Ronin - Fenice Fenice est de ces albums sur lesquels il est assez difficile d'écrire, de retranscrire ce qu'il procure tant il est parsemé de paradoxes. Tout à la fois bercé par une richesse minimaliste et une intensité mise en sourdine, il sonne comme la bande-son idéale d'un road-trip onirique figé sur pellicule. Un long-métrage cinématographique fantasmé par un quartet italien qui a lui-même le patronyme d'un film (plus qu'oubliable il faut bien l'admettre) et des morceaux qui font voyager l'esprit à travers des images qui se superposent d'elles-mêmes pour former un tout dont la trame narrative n'a même plus besoin d'être couchée sur papier ("Spade").

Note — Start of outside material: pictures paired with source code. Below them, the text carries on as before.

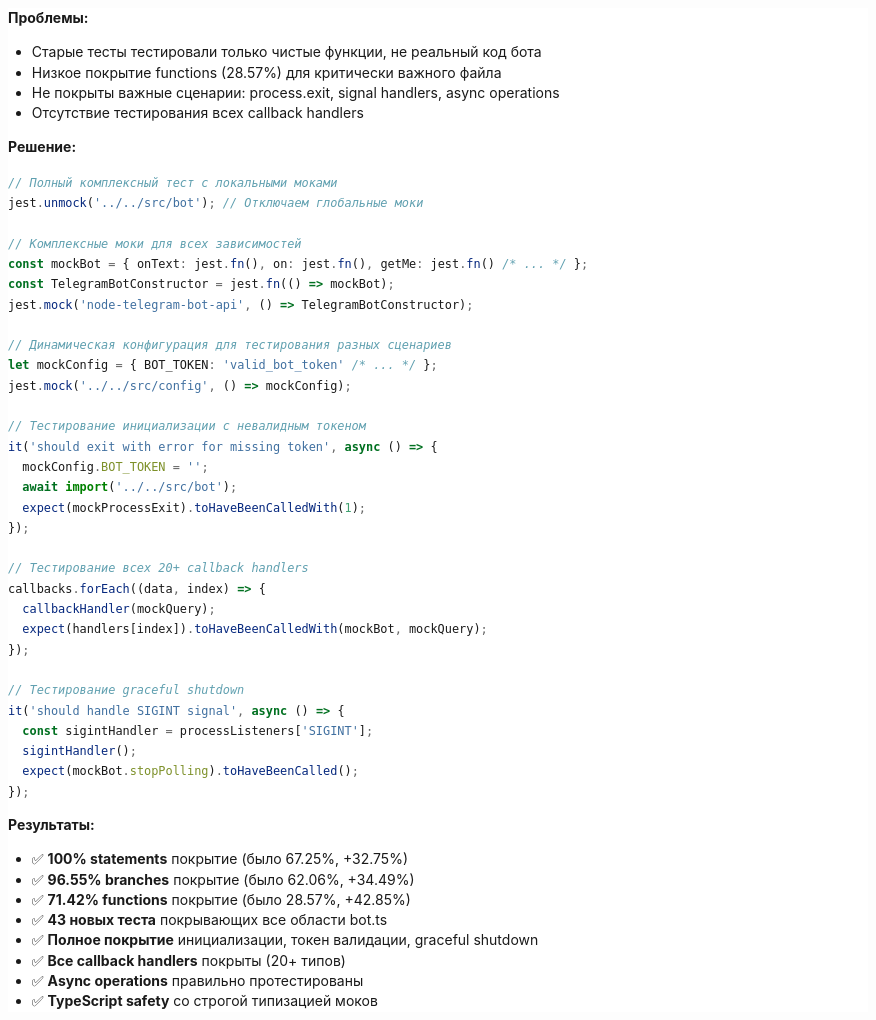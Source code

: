 **Проблемы:**

- Старые тесты тестировали только чистые функции, не реальный код бота
- Низкое покрытие functions (28.57%) для критически важного файла
- Не покрыты важные сценарии: process.exit, signal handlers, async operations
- Отсутствие тестирования всех callback handlers

**Решение:**

```typescript
// Полный комплексный тест с локальными моками
jest.unmock('../../src/bot'); // Отключаем глобальные моки

// Комплексные моки для всех зависимостей
const mockBot = { onText: jest.fn(), on: jest.fn(), getMe: jest.fn() /* ... */ };
const TelegramBotConstructor = jest.fn(() => mockBot);
jest.mock('node-telegram-bot-api', () => TelegramBotConstructor);

// Динамическая конфигурация для тестирования разных сценариев
let mockConfig = { BOT_TOKEN: 'valid_bot_token' /* ... */ };
jest.mock('../../src/config', () => mockConfig);

// Тестирование инициализации с невалидным токеном
it('should exit with error for missing token', async () => {
  mockConfig.BOT_TOKEN = '';
  await import('../../src/bot');
  expect(mockProcessExit).toHaveBeenCalledWith(1);
});

// Тестирование всех 20+ callback handlers
callbacks.forEach((data, index) => {
  callbackHandler(mockQuery);
  expect(handlers[index]).toHaveBeenCalledWith(mockBot, mockQuery);
});

// Тестирование graceful shutdown
it('should handle SIGINT signal', async () => {
  const sigintHandler = processListeners['SIGINT'];
  sigintHandler();
  expect(mockBot.stopPolling).toHaveBeenCalled();
});
```

**Результаты:**

- ✅ **100% statements** покрытие (было 67.25%, +32.75%)
- ✅ **96.55% branches** покрытие (было 62.06%, +34.49%)
- ✅ **71.42% functions** покрытие (было 28.57%, +42.85%)
- ✅ **43 новых теста** покрывающих все области bot.ts
- ✅ **Полное покрытие** инициализации, токен валидации, graceful shutdown
- ✅ **Все callback handlers** покрыты (20+ типов)
- ✅ **Async operations** правильно протестированы
- ✅ **TypeScript safety** со строгой типизацией моков
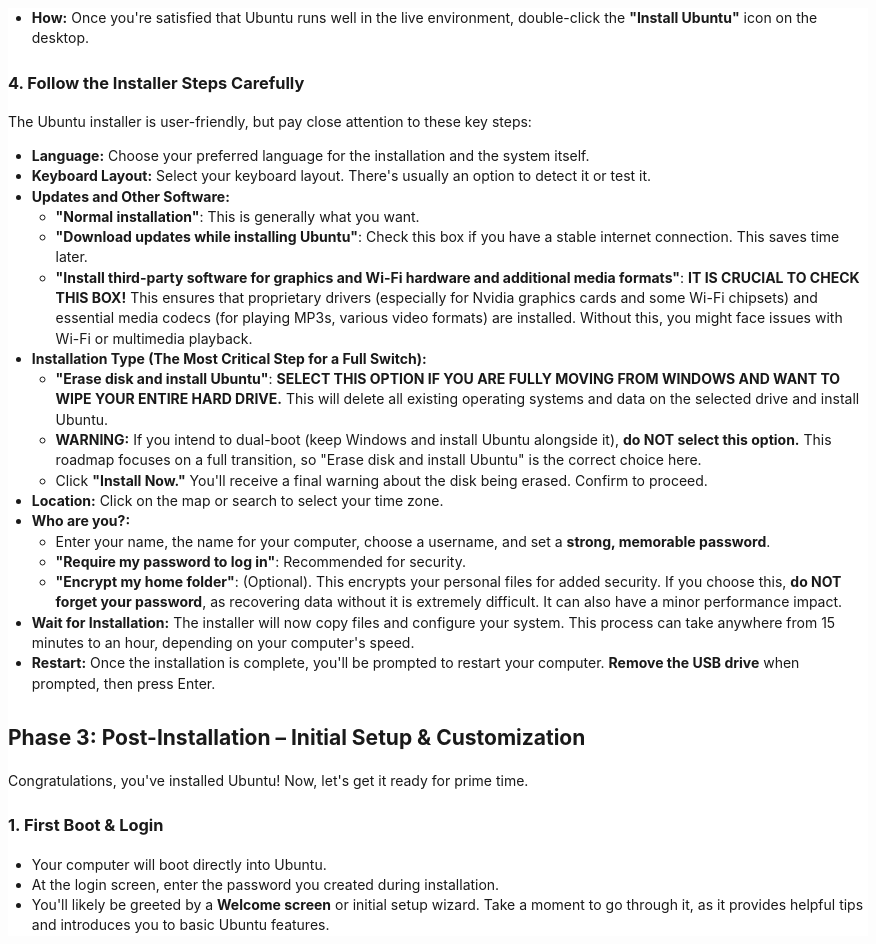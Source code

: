 * **How:** Once you're satisfied that Ubuntu runs well in the live environment, double-click the **"Install Ubuntu"** icon on the desktop.

### **4\. Follow the Installer Steps Carefully**

The Ubuntu installer is user-friendly, but pay close attention to these key steps:

* **Language:** Choose your preferred language for the installation and the system itself.  
* **Keyboard Layout:** Select your keyboard layout. There's usually an option to detect it or test it.  
* **Updates and Other Software:**  
  * **"Normal installation"**: This is generally what you want.  
  * **"Download updates while installing Ubuntu"**: Check this box if you have a stable internet connection. This saves time later.  
  * **"Install third-party software for graphics and Wi-Fi hardware and additional media formats"**: **IT IS CRUCIAL TO CHECK THIS BOX\!** This ensures that proprietary drivers (especially for Nvidia graphics cards and some Wi-Fi chipsets) and essential media codecs (for playing MP3s, various video formats) are installed. Without this, you might face issues with Wi-Fi or multimedia playback.  
* **Installation Type (The Most Critical Step for a Full Switch):**  
  * **"Erase disk and install Ubuntu"**: **SELECT THIS OPTION IF YOU ARE FULLY MOVING FROM WINDOWS AND WANT TO WIPE YOUR ENTIRE HARD DRIVE.** This will delete all existing operating systems and data on the selected drive and install Ubuntu.  
  * **WARNING:** If you intend to dual-boot (keep Windows and install Ubuntu alongside it), **do NOT select this option.** This roadmap focuses on a full transition, so "Erase disk and install Ubuntu" is the correct choice here.  
  * Click **"Install Now."** You'll receive a final warning about the disk being erased. Confirm to proceed.  
* **Location:** Click on the map or search to select your time zone.  
* **Who are you?:**  
  * Enter your name, the name for your computer, choose a username, and set a **strong, memorable password**.  
  * **"Require my password to log in"**: Recommended for security.  
  * **"Encrypt my home folder"**: (Optional). This encrypts your personal files for added security. If you choose this, **do NOT forget your password**, as recovering data without it is extremely difficult. It can also have a minor performance impact.  
* **Wait for Installation:** The installer will now copy files and configure your system. This process can take anywhere from 15 minutes to an hour, depending on your computer's speed.  
* **Restart:** Once the installation is complete, you'll be prompted to restart your computer. **Remove the USB drive** when prompted, then press Enter.

## **Phase 3: Post-Installation – Initial Setup & Customization**

Congratulations, you've installed Ubuntu\! Now, let's get it ready for prime time.

### **1\. First Boot & Login**

* Your computer will boot directly into Ubuntu.  
* At the login screen, enter the password you created during installation.  
* You'll likely be greeted by a **Welcome screen** or initial setup wizard. Take a moment to go through it, as it provides helpful tips and introduces you to basic Ubuntu features.
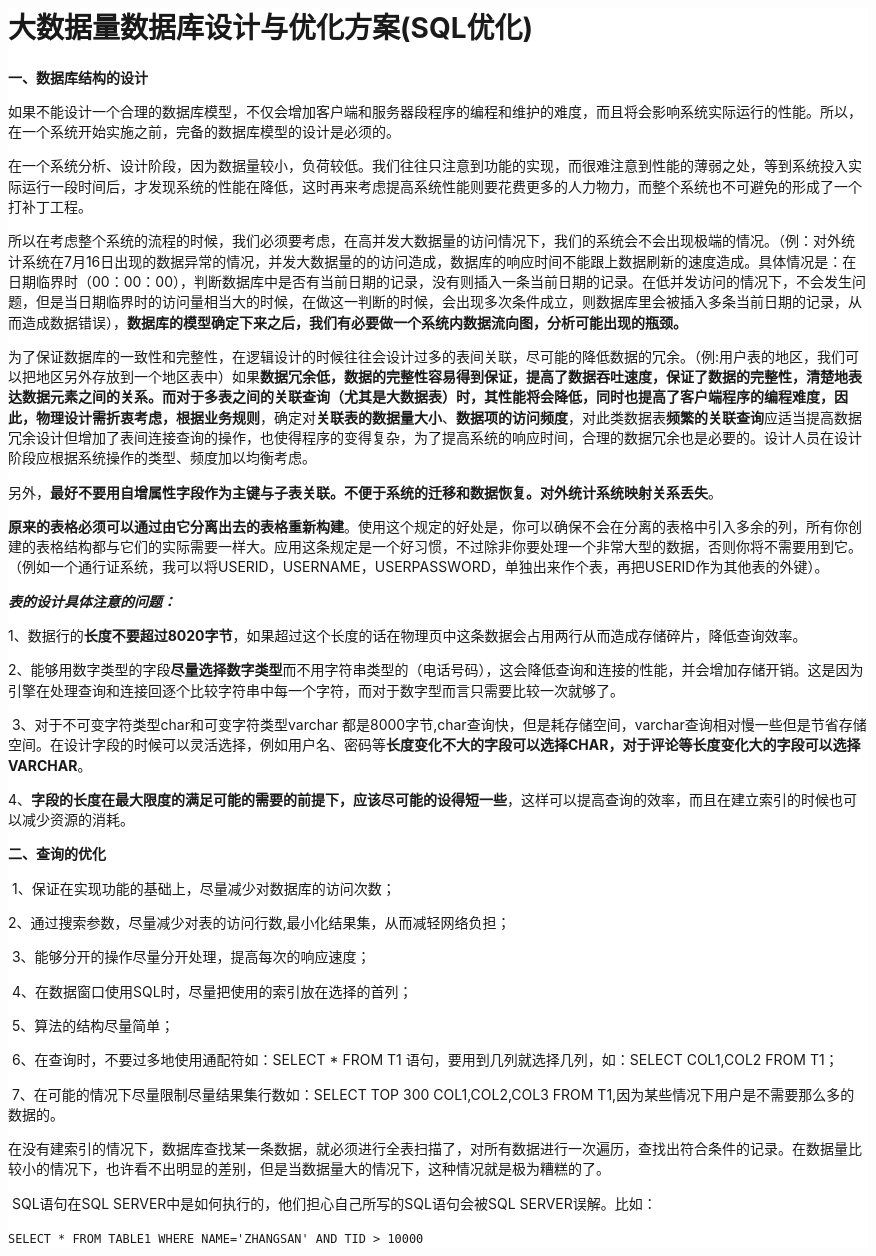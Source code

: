 # 大数据量数据库设计与优化方案(SQL优化)

**一、数据库结构的设计**

如果不能设计一个合理的数据库模型，不仅会增加客户端和服务器段程序的编程和维护的难度，而且将会影响系统实际运行的性能。所以，在一个系统开始实施之前，完备的数据库模型的设计是必须的。

​    在一个系统分析、设计阶段，因为数据量较小，负荷较低。我们往往只注意到功能的实现，而很难注意到性能的薄弱之处，等到系统投入实际运行一段时间后，才发现系统的性能在降低，这时再来考虑提高系统性能则要花费更多的人力物力，而整个系统也不可避免的形成了一个打补丁工程。

​    所以在考虑整个系统的流程的时候，我们必须要考虑，在高并发大数据量的访问情况下，我们的系统会不会出现极端的情况。（例：对外统计系统在7月16日出现的数据异常的情况，并发大数据量的的访问造成，数据库的响应时间不能跟上数据刷新的速度造成。具体情况是：在日期临界时（00：00：00），判断数据库中是否有当前日期的记录，没有则插入一条当前日期的记录。在低并发访问的情况下，不会发生问题，但是当日期临界时的访问量相当大的时候，在做这一判断的时候，会出现多次条件成立，则数据库里会被插入多条当前日期的记录，从而造成数据错误），**数据库的模型确定下来之后，我们有必要做一个系统内数据流向图，分析可能出现的瓶颈。**

​    为了保证数据库的一致性和完整性，在逻辑设计的时候往往会设计过多的表间关联，尽可能的降低数据的冗余。（例:用户表的地区，我们可以把地区另外存放到一个地区表中）如果**数据冗余低，数据的完整性容易得到保证，提高了数据吞吐速度，保证了数据的完整性，清楚地表达数据元素之间的关系。**而对于多表之间的关联查询（尤其是大数据表）时，其性能将会降低，同时也提高了客户端程序的编程难度，因此，物理设计需折衷考虑，根据**业务规则**，确定对**关联表的数据量大小**、**数据项的访问频度**，对此类数据表**频繁的关联查询**应适当提高数据冗余设计但增加了表间连接查询的操作，也使得程序的变得复杂，为了提高系统的响应时间，合理的数据冗余也是必要的。设计人员在设计阶段应根据系统操作的类型、频度加以均衡考虑。

​     另外，**最好不要用自增属性字段作为主键与子表关联。不便于系统的迁移和数据恢复。对外统计系统映射关系丢失**。

​    **原来的表格必须可以通过由它分离出去的表格重新构建**。使用这个规定的好处是，你可以确保不会在分离的表格中引入多余的列，所有你创建的表格结构都与它们的实际需要一样大。应用这条规定是一个好习惯，不过除非你要处理一个非常大型的数据，否则你将不需要用到它。（例如一个通行证系统，我可以将USERID，USERNAME，USERPASSWORD，单独出来作个表，再把USERID作为其他表的外键）。

***表的设计具体注意的问题：***

​    1、数据行的**长度不要超过8020字节**，如果超过这个长度的话在物理页中这条数据会占用两行从而造成存储碎片，降低查询效率。

​     2、能够用数字类型的字段**尽量选择数字类型**而不用字符串类型的（电话号码），这会降低查询和连接的性能，并会增加存储开销。这是因为引擎在处理查询和连接回逐个比较字符串中每一个字符，而对于数字型而言只需要比较一次就够了。

​    3、对于不可变字符类型char和可变字符类型varchar 都是8000字节,char查询快，但是耗存储空间，varchar查询相对慢一些但是节省存储空间。在设计字段的时候可以灵活选择，例如用户名、密码等**长度变化不大的字段可以选择CHAR，对于评论等长度变化大的字段可以选择VARCHAR**。

​    4、**字段的长度在最大限度的满足可能的需要的前提下，应该尽可能的设得短一些**，这样可以提高查询的效率，而且在建立索引的时候也可以减少资源的消耗。


**二、查询的优化** 

​    1、保证在实现功能的基础上，尽量减少对数据库的访问次数；

​    2、通过搜索参数，尽量减少对表的访问行数,最小化结果集，从而减轻网络负担；

​    3、能够分开的操作尽量分开处理，提高每次的响应速度；

​    4、在数据窗口使用SQL时，尽量把使用的索引放在选择的首列；

​    5、算法的结构尽量简单；

​    6、在查询时，不要过多地使用通配符如：SELECT * FROM T1 语句，要用到几列就选择几列，如：SELECT COL1,COL2 FROM T1；

​    7、在可能的情况下尽量限制尽量结果集行数如：SELECT TOP 300 COL1,COL2,COL3 FROM T1,因为某些情况下用户是不需要那么多的数据的。

​    在没有建索引的情况下，数据库查找某一条数据，就必须进行全表扫描了，对所有数据进行一次遍历，查找出符合条件的记录。在数据量比较小的情况下，也许看不出明显的差别，但是当数据量大的情况下，这种情况就是极为糟糕的了。

​    SQL语句在SQL SERVER中是如何执行的，他们担心自己所写的SQL语句会被SQL SERVER误解。比如： 

​        ```SELECT * FROM TABLE1 WHERE NAME='ZHANGSAN' AND TID > 10000 ```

Les atmosphères sont tantôt apaisées et contemplatives comme chez Rome avec qui la proximité d'ambiance est évidemment "facile" ("Selce"), tantôt plus légèrement rock, noise, électriques et saturés ("Benevento"), avant de se laisser aller à des tentations country-noise fulgurantes, dynamitées par des tempi excessivement enlevés ("Jambyia"). Ronin jongle avec les climats qu'il instaure comme les instrumentations, changeantes, ce qui ne l'empêche pas de s'enfermer par moments dans un cliché pseudo romanesque et boursouflé (l'éponyme "Fenice"). Et de fait, l'album est régulièrement déstabilisant, se ratant dans les grandes largeurs par moments ("Gentlemen only") avant de se sublimer l'instant d'après et faire succomber l'auditeur en une poignée de minutes (les très beaux "Nord" ou "It was a very good year").
Parfois raté, d'autres fois clairement très classe. Frustrant et brillant.

NB : l'objet, un digisleeve cartonné "hard cover" est par contre, lui, en tous points réussis. Avis aux collectionneurs.